* _EXERCISE REQUIREMENTS_: Every line below that holds the string "Thanksgiving" should be copied.

---------- DATA FOR THIS EXERCISE

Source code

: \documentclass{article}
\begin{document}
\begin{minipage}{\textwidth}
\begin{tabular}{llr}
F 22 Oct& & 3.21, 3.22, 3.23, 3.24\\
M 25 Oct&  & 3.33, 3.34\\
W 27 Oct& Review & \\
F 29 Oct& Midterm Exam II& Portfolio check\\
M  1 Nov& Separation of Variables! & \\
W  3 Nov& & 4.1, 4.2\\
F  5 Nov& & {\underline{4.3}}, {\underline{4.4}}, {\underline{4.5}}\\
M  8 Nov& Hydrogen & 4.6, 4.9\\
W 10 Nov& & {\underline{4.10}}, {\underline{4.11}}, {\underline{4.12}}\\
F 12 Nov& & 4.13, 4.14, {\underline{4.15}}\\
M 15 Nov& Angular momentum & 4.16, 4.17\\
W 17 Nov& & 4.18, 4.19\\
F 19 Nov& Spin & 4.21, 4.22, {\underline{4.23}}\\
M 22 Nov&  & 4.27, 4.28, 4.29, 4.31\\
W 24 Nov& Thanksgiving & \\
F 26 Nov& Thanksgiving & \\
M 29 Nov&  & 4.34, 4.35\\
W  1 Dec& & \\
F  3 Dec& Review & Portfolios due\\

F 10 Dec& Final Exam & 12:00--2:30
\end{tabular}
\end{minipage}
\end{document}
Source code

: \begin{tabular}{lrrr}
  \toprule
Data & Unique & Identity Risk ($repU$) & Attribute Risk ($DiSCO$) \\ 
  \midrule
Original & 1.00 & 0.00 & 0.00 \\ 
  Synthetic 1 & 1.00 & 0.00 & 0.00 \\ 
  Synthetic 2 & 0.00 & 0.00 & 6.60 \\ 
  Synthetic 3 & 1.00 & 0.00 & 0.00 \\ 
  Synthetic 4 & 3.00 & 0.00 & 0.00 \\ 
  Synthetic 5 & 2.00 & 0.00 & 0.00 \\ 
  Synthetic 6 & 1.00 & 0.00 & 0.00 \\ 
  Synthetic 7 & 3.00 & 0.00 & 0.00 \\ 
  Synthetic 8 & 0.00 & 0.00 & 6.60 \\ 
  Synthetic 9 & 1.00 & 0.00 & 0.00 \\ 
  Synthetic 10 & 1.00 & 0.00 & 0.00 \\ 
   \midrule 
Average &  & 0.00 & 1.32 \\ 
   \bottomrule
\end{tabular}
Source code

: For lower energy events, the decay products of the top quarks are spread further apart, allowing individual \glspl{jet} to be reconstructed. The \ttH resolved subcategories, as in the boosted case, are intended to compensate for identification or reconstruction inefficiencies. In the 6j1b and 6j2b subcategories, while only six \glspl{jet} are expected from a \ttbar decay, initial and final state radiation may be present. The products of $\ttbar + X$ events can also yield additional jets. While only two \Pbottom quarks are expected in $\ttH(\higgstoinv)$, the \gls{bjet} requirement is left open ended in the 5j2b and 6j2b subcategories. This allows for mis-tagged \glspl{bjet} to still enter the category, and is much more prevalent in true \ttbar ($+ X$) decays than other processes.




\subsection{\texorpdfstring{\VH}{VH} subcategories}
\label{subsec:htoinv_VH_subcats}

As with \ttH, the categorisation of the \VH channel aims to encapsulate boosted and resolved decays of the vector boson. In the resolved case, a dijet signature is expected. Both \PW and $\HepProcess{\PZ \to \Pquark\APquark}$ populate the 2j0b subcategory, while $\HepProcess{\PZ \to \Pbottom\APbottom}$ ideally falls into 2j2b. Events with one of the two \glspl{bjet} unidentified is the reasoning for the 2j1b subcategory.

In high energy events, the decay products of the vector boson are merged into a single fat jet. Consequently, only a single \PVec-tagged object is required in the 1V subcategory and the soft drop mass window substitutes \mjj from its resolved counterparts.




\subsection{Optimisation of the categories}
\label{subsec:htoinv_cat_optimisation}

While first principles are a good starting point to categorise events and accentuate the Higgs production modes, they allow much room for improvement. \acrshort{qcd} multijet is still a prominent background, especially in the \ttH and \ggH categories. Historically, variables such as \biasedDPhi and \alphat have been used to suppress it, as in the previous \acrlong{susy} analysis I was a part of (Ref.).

--------------------

* _RESULT BELOW_:
W 24 Nov& Thanksgiving & \\
F 26 Nov& Thanksgiving & \\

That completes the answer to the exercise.